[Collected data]
———
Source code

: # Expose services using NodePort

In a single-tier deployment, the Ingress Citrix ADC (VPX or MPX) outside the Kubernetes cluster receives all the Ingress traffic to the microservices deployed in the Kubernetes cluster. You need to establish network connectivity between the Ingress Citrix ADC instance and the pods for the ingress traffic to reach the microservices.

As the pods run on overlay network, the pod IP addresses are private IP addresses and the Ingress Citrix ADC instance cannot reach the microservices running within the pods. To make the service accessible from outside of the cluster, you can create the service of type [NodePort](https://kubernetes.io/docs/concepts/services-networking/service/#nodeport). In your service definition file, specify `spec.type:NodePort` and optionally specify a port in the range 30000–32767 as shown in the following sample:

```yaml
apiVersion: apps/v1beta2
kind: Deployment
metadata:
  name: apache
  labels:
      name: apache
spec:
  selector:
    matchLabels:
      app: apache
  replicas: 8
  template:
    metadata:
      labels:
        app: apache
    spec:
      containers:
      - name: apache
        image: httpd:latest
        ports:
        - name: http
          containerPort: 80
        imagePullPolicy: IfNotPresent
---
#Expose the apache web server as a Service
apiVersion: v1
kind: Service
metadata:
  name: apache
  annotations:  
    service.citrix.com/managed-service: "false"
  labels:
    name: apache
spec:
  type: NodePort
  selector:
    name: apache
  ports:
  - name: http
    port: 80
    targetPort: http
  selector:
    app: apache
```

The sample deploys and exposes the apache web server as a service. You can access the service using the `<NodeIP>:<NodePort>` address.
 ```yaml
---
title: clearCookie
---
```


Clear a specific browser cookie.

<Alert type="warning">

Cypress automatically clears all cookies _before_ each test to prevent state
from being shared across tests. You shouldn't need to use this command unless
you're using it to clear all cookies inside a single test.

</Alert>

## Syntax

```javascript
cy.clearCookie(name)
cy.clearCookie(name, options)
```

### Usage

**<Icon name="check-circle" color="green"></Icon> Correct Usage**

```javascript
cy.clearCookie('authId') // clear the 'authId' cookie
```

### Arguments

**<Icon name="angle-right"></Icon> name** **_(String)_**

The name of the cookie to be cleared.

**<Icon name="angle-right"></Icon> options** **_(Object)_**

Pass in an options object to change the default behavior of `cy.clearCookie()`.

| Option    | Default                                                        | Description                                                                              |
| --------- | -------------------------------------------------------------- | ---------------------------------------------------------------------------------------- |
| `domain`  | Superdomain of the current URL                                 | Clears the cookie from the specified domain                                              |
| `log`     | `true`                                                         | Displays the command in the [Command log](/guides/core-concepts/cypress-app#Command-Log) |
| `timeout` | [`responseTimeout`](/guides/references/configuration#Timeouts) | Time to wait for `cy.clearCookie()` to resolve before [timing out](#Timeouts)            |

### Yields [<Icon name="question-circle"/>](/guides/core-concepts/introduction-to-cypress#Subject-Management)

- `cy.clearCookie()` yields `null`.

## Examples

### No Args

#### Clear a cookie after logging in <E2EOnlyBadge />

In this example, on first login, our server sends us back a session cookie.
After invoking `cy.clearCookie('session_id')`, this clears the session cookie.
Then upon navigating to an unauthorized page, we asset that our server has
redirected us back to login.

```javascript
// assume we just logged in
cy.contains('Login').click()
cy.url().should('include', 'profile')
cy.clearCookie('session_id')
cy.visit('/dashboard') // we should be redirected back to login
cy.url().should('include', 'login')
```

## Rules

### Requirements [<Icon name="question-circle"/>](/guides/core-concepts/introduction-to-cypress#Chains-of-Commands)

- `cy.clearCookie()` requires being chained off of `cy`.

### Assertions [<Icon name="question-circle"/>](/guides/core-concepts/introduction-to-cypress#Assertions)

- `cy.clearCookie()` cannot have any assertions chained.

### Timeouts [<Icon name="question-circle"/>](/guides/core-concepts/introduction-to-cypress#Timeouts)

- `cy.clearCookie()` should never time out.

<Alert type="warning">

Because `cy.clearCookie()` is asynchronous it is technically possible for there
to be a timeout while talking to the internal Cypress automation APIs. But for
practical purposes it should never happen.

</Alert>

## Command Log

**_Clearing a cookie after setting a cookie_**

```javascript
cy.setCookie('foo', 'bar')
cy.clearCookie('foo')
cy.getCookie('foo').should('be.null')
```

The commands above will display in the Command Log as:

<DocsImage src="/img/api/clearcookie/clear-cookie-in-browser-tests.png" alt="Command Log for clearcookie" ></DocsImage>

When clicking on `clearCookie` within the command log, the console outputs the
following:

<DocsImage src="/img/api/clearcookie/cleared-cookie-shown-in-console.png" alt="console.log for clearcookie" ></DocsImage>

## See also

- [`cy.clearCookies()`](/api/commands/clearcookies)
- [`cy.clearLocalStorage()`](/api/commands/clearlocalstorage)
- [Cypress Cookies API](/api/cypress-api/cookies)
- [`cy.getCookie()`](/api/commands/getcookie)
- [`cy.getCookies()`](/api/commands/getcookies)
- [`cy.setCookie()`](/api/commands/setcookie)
———
Repeat the data. Leave nothing out and change nothing.

> _Written response_
Source code

: # Expose services using NodePort

In a single-tier deployment, the Ingress Citrix ADC (VPX or MPX) outside the Kubernetes cluster receives all the Ingress traffic to the microservices deployed in the Kubernetes cluster. You need to establish network connectivity between the Ingress Citrix ADC instance and the pods for the ingress traffic to reach the microservices.

As the pods run on overlay network, the pod IP addresses are private IP addresses and the Ingress Citrix ADC instance cannot reach the microservices running within the pods. To make the service accessible from outside of the cluster, you can create the service of type [NodePort](https://kubernetes.io/docs/concepts/services-networking/service/#nodeport). In your service definition file, specify `spec.type:NodePort` and optionally specify a port in the range 30000–32767 as shown in the following sample:

```yaml
apiVersion: apps/v1beta2
kind: Deployment
metadata:
  name: apache
  labels:
      name: apache
spec:
  selector:
    matchLabels:
      app: apache
  replicas: 8
  template:
    metadata:
      labels:
        app: apache
    spec:
      containers:
      - name: apache
        image: httpd:latest
        ports:
        - name: http
          containerPort: 80
        imagePullPolicy: IfNotPresent
---
#Expose the apache web server as a Service
apiVersion: v1
kind: Service
metadata:
  name: apache
  annotations:  
    service.citrix.com/managed-service: "false"
  labels:
    name: apache
spec:
  type: NodePort
  selector:
    name: apache
  ports:
  - name: http
    port: 80
    targetPort: http
  selector:
    app: apache
```

The sample deploys and exposes the apache web server as a service. You can access the service using the `<NodeIP>:<NodePort>` address.
 ```yaml
---
title: clearCookie
---
```


Clear a specific browser cookie.

<Alert type="warning">

Cypress automatically clears all cookies _before_ each test to prevent state
from being shared across tests. You shouldn't need to use this command unless
you're using it to clear all cookies inside a single test.

</Alert>

## Syntax

```javascript
cy.clearCookie(name)
cy.clearCookie(name, options)
```

### Usage

**<Icon name="check-circle" color="green"></Icon> Correct Usage**

```javascript
cy.clearCookie('authId') // clear the 'authId' cookie
```

### Arguments

**<Icon name="angle-right"></Icon> name** **_(String)_**

The name of the cookie to be cleared.

**<Icon name="angle-right"></Icon> options** **_(Object)_**

Pass in an options object to change the default behavior of `cy.clearCookie()`.

| Option    | Default                                                        | Description                                                                              |
| --------- | -------------------------------------------------------------- | ---------------------------------------------------------------------------------------- |
| `domain`  | Superdomain of the current URL                                 | Clears the cookie from the specified domain                                              |
| `log`     | `true`                                                         | Displays the command in the [Command log](/guides/core-concepts/cypress-app#Command-Log) |
| `timeout` | [`responseTimeout`](/guides/references/configuration#Timeouts) | Time to wait for `cy.clearCookie()` to resolve before [timing out](#Timeouts)            |

### Yields [<Icon name="question-circle"/>](/guides/core-concepts/introduction-to-cypress#Subject-Management)

- `cy.clearCookie()` yields `null`.

## Examples

### No Args

#### Clear a cookie after logging in <E2EOnlyBadge />

In this example, on first login, our server sends us back a session cookie.
After invoking `cy.clearCookie('session_id')`, this clears the session cookie.
Then upon navigating to an unauthorized page, we asset that our server has
redirected us back to login.

```javascript
// assume we just logged in
cy.contains('Login').click()
cy.url().should('include', 'profile')
cy.clearCookie('session_id')
cy.visit('/dashboard') // we should be redirected back to login
cy.url().should('include', 'login')
```

## Rules

### Requirements [<Icon name="question-circle"/>](/guides/core-concepts/introduction-to-cypress#Chains-of-Commands)

- `cy.clearCookie()` requires being chained off of `cy`.

### Assertions [<Icon name="question-circle"/>](/guides/core-concepts/introduction-to-cypress#Assertions)

- `cy.clearCookie()` cannot have any assertions chained.

### Timeouts [<Icon name="question-circle"/>](/guides/core-concepts/introduction-to-cypress#Timeouts)

- `cy.clearCookie()` should never time out.

<Alert type="warning">

Because `cy.clearCookie()` is asynchronous it is technically possible for there
to be a timeout while talking to the internal Cypress automation APIs. But for
practical purposes it should never happen.

</Alert>

## Command Log

**_Clearing a cookie after setting a cookie_**

```javascript
cy.setCookie('foo', 'bar')
cy.clearCookie('foo')
cy.getCookie('foo').should('be.null')
```

The commands above will display in the Command Log as:

<DocsImage src="/img/api/clearcookie/clear-cookie-in-browser-tests.png" alt="Command Log for clearcookie" ></DocsImage>

When clicking on `clearCookie` within the command log, the console outputs the
following:

<DocsImage src="/img/api/clearcookie/cleared-cookie-shown-in-console.png" alt="console.log for clearcookie" ></DocsImage>

## See also

- [`cy.clearCookies()`](/api/commands/clearcookies)
- [`cy.clearLocalStorage()`](/api/commands/clearlocalstorage)
- [Cypress Cookies API](/api/cypress-api/cookies)
- [`cy.getCookie()`](/api/commands/getcookie)
- [`cy.getCookies()`](/api/commands/getcookies)
- [`cy.setCookie()`](/api/commands/setcookie)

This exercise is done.